This 3D-printed wireless wearable can better track personal health
New York, Oct 9 (IANS) A team of US engineers has developed a wireless wearable that may never need a charge, is custom-made to fit individuals and could mean massive improvements in the monitoring and treatment of diseases, the testing of new drugs and the ability to track personal health.
Wearable sensors to monitor everything from step count to heart rate are nearly ubiquitous.
However, for scenarios such as measuring the onset of frailty in older adults, promptly diagnosing deadly diseases, testing the efficacy of new drugs or tracking the performance of professional athletes, medical-grade devices are needed.
University of Arizona engineers have now developed a type of wearable they call a "biosymbiotic device", which has several benefits.
Not only are the devices custom 3D-printed and based on body scans of wearers, but they can operate continuously using a combination of wireless power transfer and compact energy storage, said the team led by Philipp Gutruf, assistant professor of biomedical engineering, in a paper published in the journal Science Advances.
"There's nothing like this out there. We introduce a completely new concept of tailoring a device directly to a person and using wireless power casting to allow the device to operate 24/7 without ever needing to recharge," said Gutruf, a member of the university's BIO5 Institute.
Current wearable sensors face various limitations. Smartwatches, for example, need to be charged, and they can only gather limited amounts of data due to their placement on the wrist.
"If you want something close to core body temperature continuously, for example, you'd want to place the sensor in the armpit. Or, if you want to measure the way your bicep deforms during exercise, we can place a sensor in the devices that can accomplish that," said Tucker Stuart, a doctoral student in biomedical engineering and first author on the paper.
During the test, participants wore multiple devices, tracking exercise intensity and the way muscles deformed with fine detail.
The devices were accurate enough to detect body temperature changes induced by walking up a single flight of stairs.
Currently, some wearables used by researchers are patches that stick to the skin, but they come off when skin goes through its normal shedding process, or sometimes when a person sweats.

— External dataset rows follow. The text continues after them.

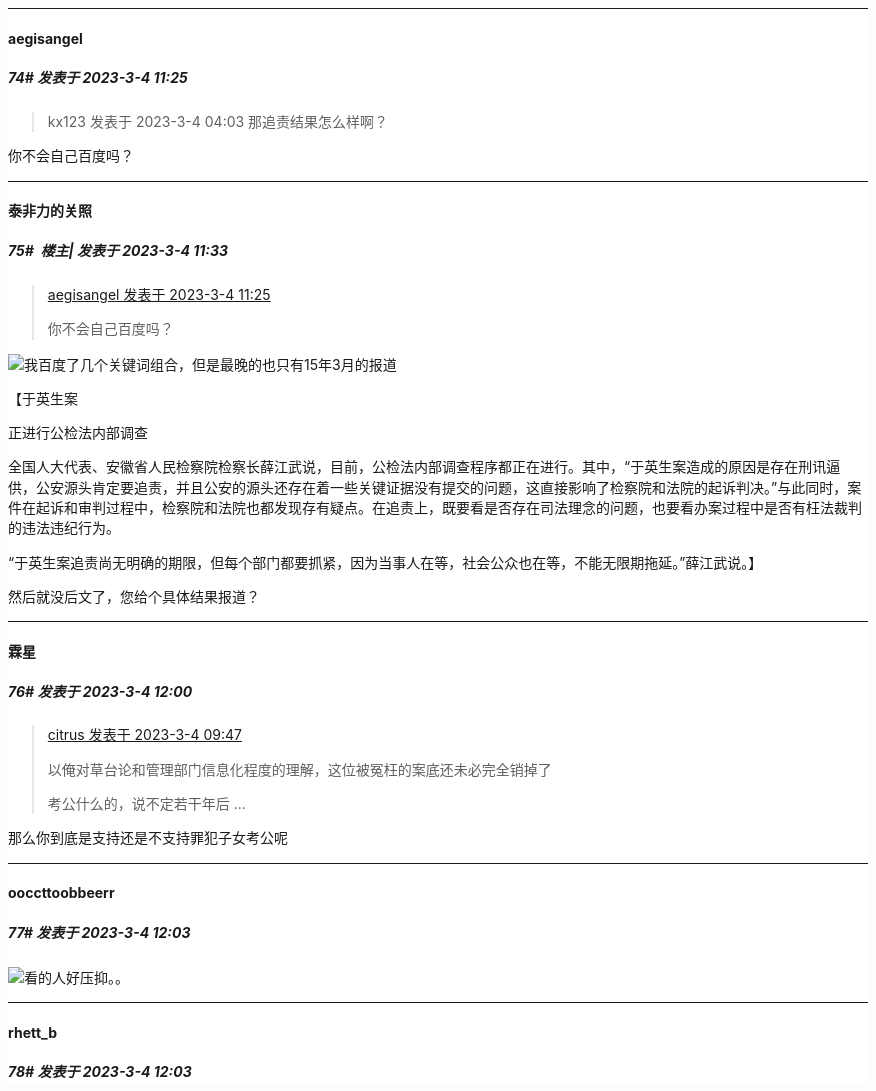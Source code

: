 *****

####  aegisangel  
##### 74#       发表于 2023-3-4 11:25

<blockquote>kx123 发表于 2023-3-4 04:03
那追责结果怎么样啊？</blockquote>
你不会自己百度吗？


*****

####  泰非力的关照  
##### 75#         楼主| 发表于 2023-3-4 11:33

<blockquote><a href="httphttps://bbs.saraba1st.com/2b/forum.php?mod=redirect&amp;goto=findpost&amp;pid=59961290&amp;ptid=2122391" target="_blank">aegisangel 发表于 2023-3-4 11:25</a>

你不会自己百度吗？</blockquote>
<img src="https://static.saraba1st.com/image/smiley/face2017/035.png" referrerpolicy="no-referrer">我百度了几个关键词组合，但是最晚的也只有15年3月的报道

【于英生案

正进行公检法内部调查

全国人大代表、安徽省人民检察院检察长薛江武说，目前，公检法内部调查程序都正在进行。其中，“于英生案造成的原因是存在刑讯逼供，公安源头肯定要追责，并且公安的源头还存在着一些关键证据没有提交的问题，这直接影响了检察院和法院的起诉判决。”与此同时，案件在起诉和审判过程中，检察院和法院也都发现存有疑点。在追责上，既要看是否存在司法理念的问题，也要看办案过程中是否有枉法裁判的违法违纪行为。

“于英生案追责尚无明确的期限，但每个部门都要抓紧，因为当事人在等，社会公众也在等，不能无限期拖延。”薛江武说。】

然后就没后文了，您给个具体结果报道？


*****

####  霖星  
##### 76#       发表于 2023-3-4 12:00

<blockquote><a href="httphttps://bbs.saraba1st.com/2b/forum.php?mod=redirect&amp;goto=findpost&amp;pid=59960443&amp;ptid=2122391" target="_blank">citrus 发表于 2023-3-4 09:47</a>

以俺对草台论和管理部门信息化程度的理解，这位被冤枉的案底还未必完全销掉了

考公什么的，说不定若干年后 ...</blockquote>
那么你到底是支持还是不支持罪犯子女考公呢


*****

####  ooccttoobbeerr  
##### 77#       发表于 2023-3-4 12:03

<img src="https://static.saraba1st.com/image/smiley/face2017/001.png" referrerpolicy="no-referrer">看的人好压抑。。

*****

####  rhett_b  
##### 78#       发表于 2023-3-4 12:03

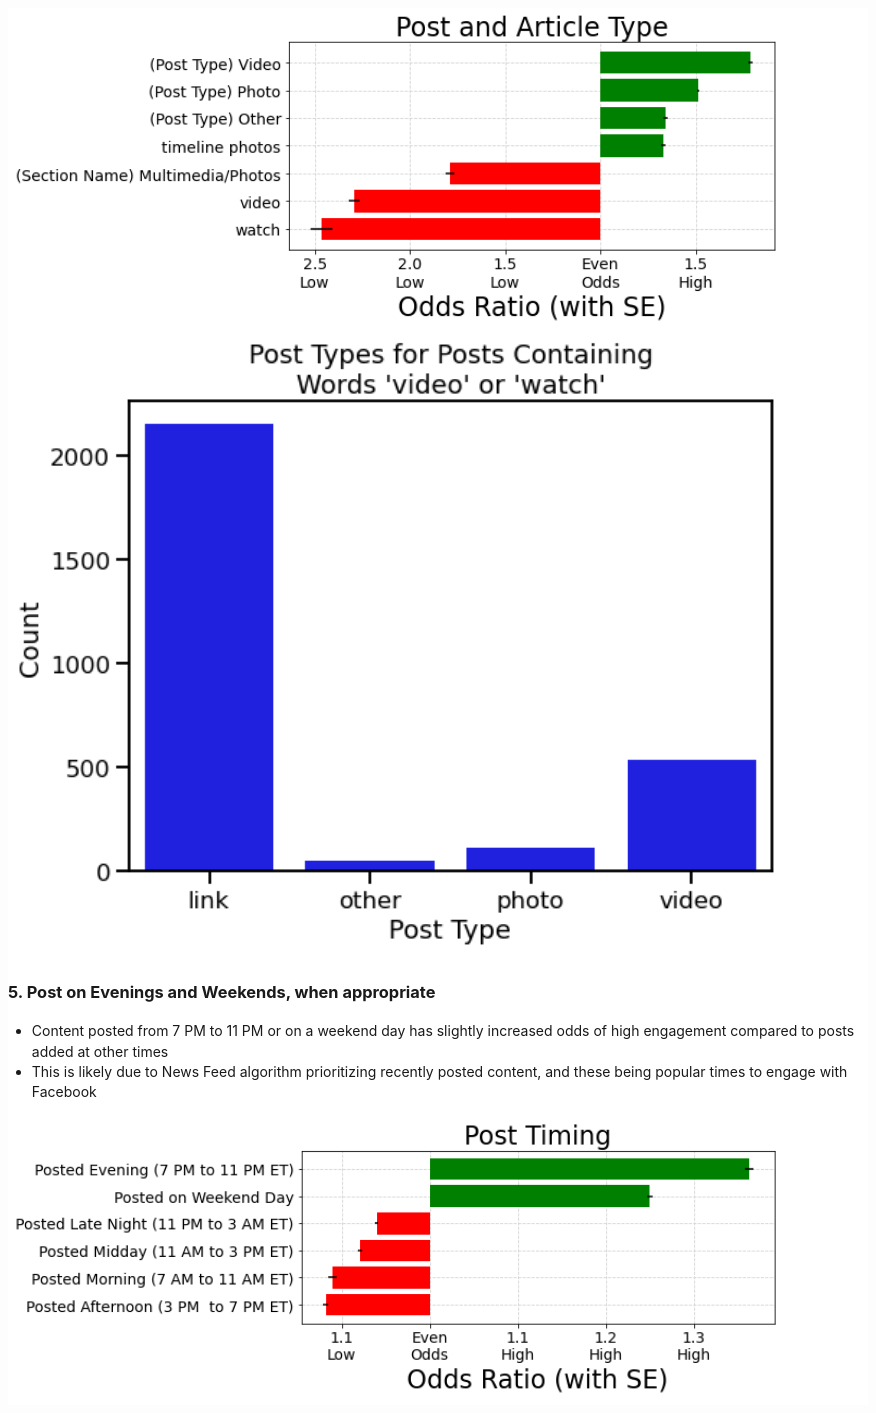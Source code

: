 <img src="./images/odds-paywall.png" width=90%>
<img src="./images/posts-watchvideo.png" width=90%>

### 5. Post on Evenings and Weekends, when appropriate

- Content posted from 7 PM to 11 PM or on a weekend day has slightly increased odds of high engagement compared to posts added at other times
- This is likely due to News Feed algorithm prioritizing recently posted content, and these being popular times to engage with Facebook

<img src="./images/odds-timing.png" width=90%>
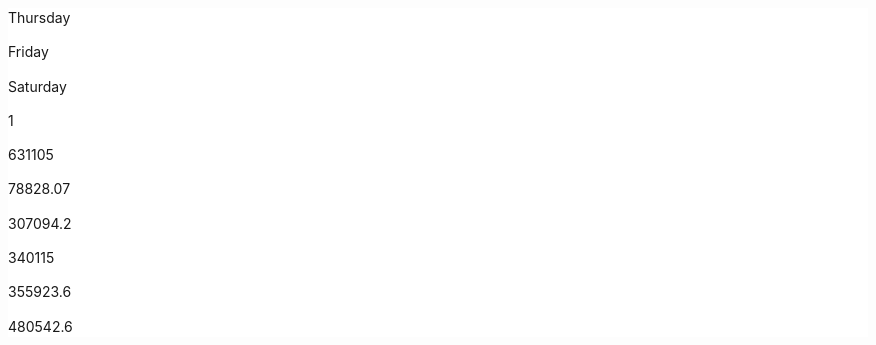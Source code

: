 <th style="text-align:right;">

Thursday

</th>

<th style="text-align:right;">

Friday

</th>

<th style="text-align:right;">

Saturday

</th>

</tr>

</thead>

<tbody>

<tr>

<td style="text-align:right;">

1

</td>

<td style="text-align:right;">

631105

</td>

<td style="text-align:right;">

78828.07

</td>

<td style="text-align:right;">

307094.2

</td>

<td style="text-align:right;">

340115

</td>

<td style="text-align:right;">

355923.6

</td>

<td style="text-align:right;">

480542.6
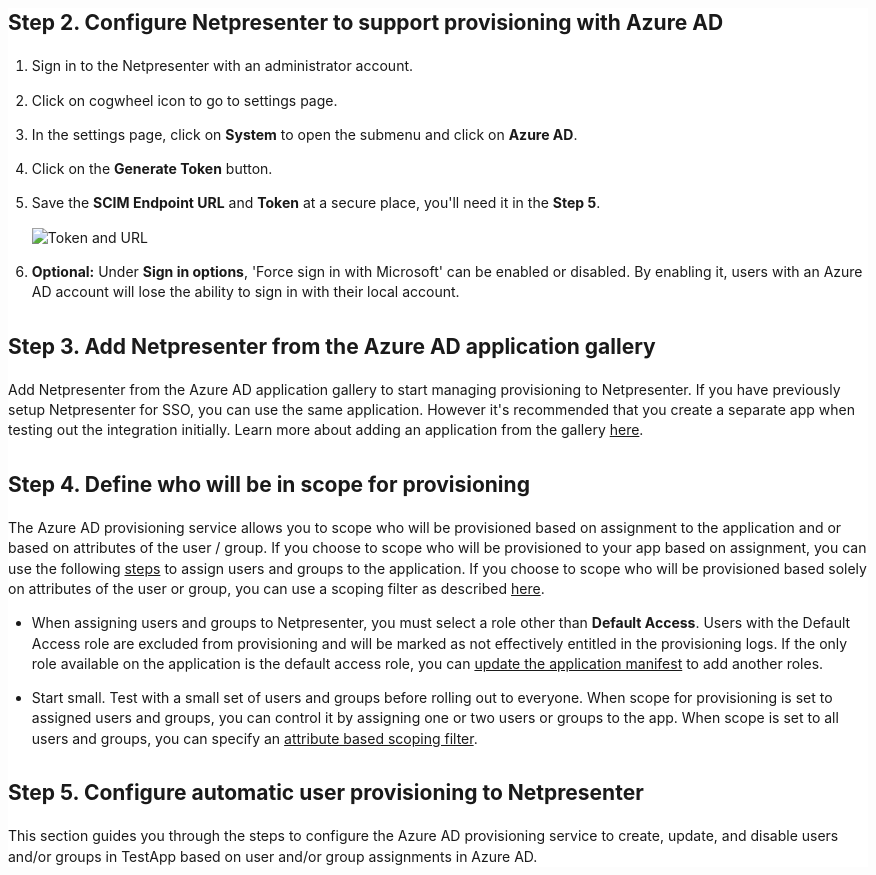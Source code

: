 ## Step 2. Configure Netpresenter to support provisioning with Azure AD

1. Sign in to the Netpresenter with an administrator account.
2. Click on cogwheel icon to go to settings page.
3. In the settings page, click on **System** to open the submenu and click on **Azure AD**.
4. Click on the **Generate Token** button.
5. Save the **SCIM Endpoint URL** and **Token** at a secure place, you'll need it in the **Step 5**.

   ![Token and URL](media/netpresenter/get-token-and-url.png)

1. **Optional:** Under **Sign in options**, 'Force sign in with Microsoft' can be enabled or disabled. By enabling it, users with an Azure AD account will lose the ability to sign in with their local account.

## Step 3. Add Netpresenter from the Azure AD application gallery

Add Netpresenter from the Azure AD application gallery to start managing provisioning to Netpresenter. If you have previously setup Netpresenter for SSO, you can use the same application. However it's recommended that you create a separate app when testing out the integration initially. Learn more about adding an application from the gallery [here](../manage-apps/add-application-portal.md). 

## Step 4. Define who will be in scope for provisioning 

The Azure AD provisioning service allows you to scope who will be provisioned based on assignment to the application and or based on attributes of the user / group. If you choose to scope who will be provisioned to your app based on assignment, you can use the following [steps](../manage-apps/assign-user-or-group-access-portal.md) to assign users and groups to the application. If you choose to scope who will be provisioned based solely on attributes of the user or group, you can use a scoping filter as described [here](../app-provisioning/define-conditional-rules-for-provisioning-user-accounts.md). 

* When assigning users and groups to Netpresenter, you must select a role other than **Default Access**. Users with the Default Access role are excluded from provisioning and will be marked as not effectively entitled in the provisioning logs. If the only role available on the application is the default access role, you can [update the application manifest](../develop/howto-add-app-roles-in-azure-ad-apps.md) to add another roles. 

* Start small. Test with a small set of users and groups before rolling out to everyone. When scope for provisioning is set to assigned users and groups, you can control it by assigning one or two users or groups to the app. When scope is set to all users and groups, you can specify an [attribute based scoping filter](../app-provisioning/define-conditional-rules-for-provisioning-user-accounts.md). 


## Step 5. Configure automatic user provisioning to Netpresenter 

This section guides you through the steps to configure the Azure AD provisioning service to create, update, and disable users and/or groups in TestApp based on user and/or group assignments in Azure AD.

Even highly sophisticated wearables used in clinical settings, such as ECG monitors, face these issues. Also, they aren't wireless.
The device that Gutruf's team has introduced uses no adhesive, and it receives its power from a wireless system with a range of several metres.
The device also includes a small energy storage unit, so that it will function even if the wearer goes out of the system's range, including out of the house.
"These devices are designed to require no interaction with the wearer," Gutruf said. "It's as simple as putting the device on. Then you forget about it, and it does its job."